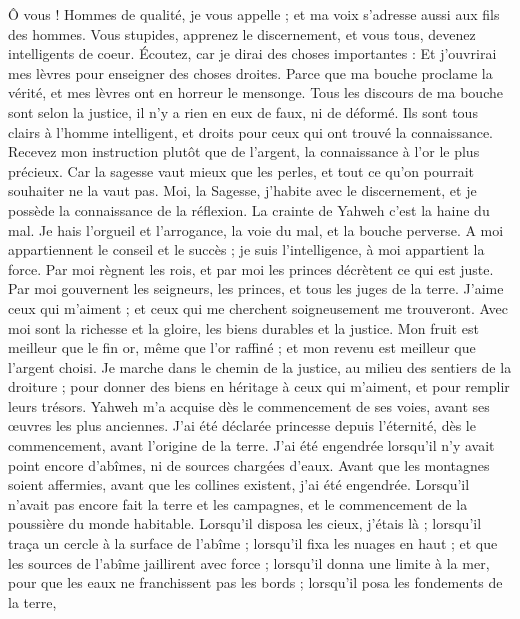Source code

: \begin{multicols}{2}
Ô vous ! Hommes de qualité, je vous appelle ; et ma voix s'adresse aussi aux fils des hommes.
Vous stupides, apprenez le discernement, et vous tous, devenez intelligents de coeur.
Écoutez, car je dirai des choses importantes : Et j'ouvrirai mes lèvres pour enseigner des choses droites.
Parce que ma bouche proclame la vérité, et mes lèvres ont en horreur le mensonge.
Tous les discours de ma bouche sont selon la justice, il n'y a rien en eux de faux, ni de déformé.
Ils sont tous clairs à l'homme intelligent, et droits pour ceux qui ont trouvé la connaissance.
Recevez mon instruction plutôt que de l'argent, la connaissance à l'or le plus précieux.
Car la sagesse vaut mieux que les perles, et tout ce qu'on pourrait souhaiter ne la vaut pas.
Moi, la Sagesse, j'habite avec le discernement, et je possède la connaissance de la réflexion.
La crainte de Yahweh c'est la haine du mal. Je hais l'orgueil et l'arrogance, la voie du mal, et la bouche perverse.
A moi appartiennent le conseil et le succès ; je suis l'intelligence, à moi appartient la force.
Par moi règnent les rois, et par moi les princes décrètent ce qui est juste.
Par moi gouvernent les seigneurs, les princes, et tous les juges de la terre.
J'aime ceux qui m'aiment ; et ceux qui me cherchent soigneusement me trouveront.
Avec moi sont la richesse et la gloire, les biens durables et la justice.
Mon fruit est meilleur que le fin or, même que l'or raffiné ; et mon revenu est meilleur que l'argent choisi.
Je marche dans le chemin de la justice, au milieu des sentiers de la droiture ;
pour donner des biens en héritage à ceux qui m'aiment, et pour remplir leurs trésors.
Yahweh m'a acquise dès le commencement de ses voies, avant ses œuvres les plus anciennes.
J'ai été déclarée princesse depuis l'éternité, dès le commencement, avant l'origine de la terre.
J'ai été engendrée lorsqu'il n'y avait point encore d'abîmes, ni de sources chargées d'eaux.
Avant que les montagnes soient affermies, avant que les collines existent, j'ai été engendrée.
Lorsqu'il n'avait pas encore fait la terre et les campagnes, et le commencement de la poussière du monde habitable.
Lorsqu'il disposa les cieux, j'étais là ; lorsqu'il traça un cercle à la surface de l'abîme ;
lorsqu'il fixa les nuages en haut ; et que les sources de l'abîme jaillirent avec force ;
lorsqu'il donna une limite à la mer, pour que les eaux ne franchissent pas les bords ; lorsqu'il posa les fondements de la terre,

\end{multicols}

--

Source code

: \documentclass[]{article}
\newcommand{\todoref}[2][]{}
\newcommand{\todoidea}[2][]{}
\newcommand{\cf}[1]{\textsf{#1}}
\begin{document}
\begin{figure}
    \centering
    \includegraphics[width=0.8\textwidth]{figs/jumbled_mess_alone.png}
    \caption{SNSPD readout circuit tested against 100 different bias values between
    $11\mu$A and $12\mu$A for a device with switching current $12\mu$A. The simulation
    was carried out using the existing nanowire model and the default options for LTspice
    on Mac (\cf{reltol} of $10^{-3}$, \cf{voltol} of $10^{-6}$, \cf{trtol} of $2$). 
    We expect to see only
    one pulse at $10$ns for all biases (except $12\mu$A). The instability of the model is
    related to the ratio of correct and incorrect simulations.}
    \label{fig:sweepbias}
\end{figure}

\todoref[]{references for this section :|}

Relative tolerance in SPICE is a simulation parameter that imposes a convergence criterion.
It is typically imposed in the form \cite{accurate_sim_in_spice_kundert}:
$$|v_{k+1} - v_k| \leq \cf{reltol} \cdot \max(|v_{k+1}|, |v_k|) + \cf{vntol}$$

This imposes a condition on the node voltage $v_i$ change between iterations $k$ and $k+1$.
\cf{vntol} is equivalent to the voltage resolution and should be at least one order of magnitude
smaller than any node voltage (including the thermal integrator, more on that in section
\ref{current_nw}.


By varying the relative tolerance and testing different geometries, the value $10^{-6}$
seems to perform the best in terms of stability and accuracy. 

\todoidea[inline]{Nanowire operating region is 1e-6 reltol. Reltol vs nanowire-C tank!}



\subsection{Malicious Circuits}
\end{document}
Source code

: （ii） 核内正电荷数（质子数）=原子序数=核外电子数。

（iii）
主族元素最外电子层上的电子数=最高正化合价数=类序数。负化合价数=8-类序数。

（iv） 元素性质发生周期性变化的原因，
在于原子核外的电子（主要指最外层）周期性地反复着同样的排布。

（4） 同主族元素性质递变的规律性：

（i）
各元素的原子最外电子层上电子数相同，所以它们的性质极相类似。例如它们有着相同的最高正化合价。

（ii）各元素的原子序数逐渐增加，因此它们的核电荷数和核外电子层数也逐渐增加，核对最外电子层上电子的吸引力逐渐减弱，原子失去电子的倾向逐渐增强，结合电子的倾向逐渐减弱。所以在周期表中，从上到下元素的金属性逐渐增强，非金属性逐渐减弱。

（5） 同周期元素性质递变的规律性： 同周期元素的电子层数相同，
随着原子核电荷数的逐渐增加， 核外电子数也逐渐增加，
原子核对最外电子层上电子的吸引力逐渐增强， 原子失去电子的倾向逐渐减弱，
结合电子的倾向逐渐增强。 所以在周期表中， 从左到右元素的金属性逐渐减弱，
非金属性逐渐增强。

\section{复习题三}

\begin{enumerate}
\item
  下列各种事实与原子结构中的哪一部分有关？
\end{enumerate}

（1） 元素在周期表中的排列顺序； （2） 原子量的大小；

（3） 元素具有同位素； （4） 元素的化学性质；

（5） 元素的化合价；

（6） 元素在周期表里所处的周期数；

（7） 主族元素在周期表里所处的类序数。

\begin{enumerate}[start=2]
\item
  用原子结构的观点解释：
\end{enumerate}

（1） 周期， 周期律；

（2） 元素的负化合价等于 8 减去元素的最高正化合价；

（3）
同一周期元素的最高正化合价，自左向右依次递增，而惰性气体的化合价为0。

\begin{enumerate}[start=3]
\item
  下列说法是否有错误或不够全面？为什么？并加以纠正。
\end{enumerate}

...

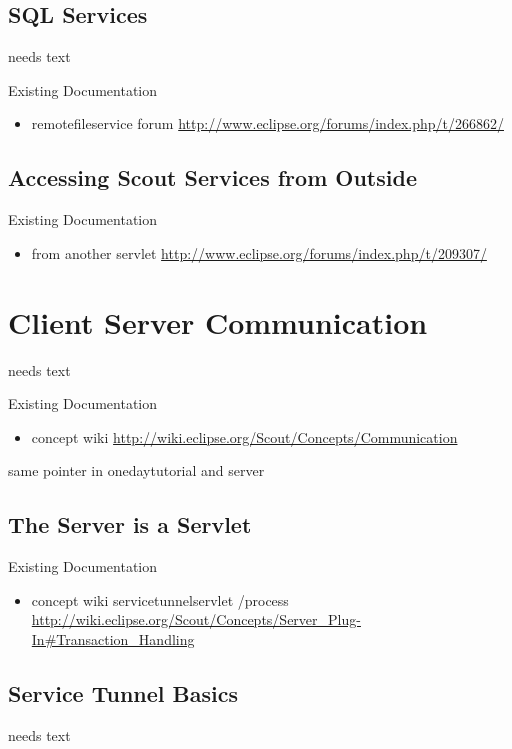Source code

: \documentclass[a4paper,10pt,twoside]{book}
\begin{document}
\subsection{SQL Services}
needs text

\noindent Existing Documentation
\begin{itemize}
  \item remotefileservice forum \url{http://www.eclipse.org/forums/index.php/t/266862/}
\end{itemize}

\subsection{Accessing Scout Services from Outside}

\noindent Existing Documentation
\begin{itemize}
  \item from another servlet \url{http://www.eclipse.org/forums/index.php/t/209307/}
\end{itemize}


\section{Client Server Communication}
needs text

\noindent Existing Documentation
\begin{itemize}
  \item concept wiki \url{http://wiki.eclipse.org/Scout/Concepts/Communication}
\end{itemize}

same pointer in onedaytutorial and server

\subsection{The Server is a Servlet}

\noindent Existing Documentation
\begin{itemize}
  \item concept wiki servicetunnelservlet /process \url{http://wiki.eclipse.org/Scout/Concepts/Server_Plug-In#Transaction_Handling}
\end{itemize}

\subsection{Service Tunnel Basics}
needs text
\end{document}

[Work instructions]: Please go over the data above and copy each line with "subsection" in it.

[Response to this exercise]:
\subsection{Malicious Circuits}
\subsection{SQL Services}
\subsection{Accessing Scout Services from Outside}
\subsection{The Server is a Servlet}
\subsection{Service Tunnel Basics}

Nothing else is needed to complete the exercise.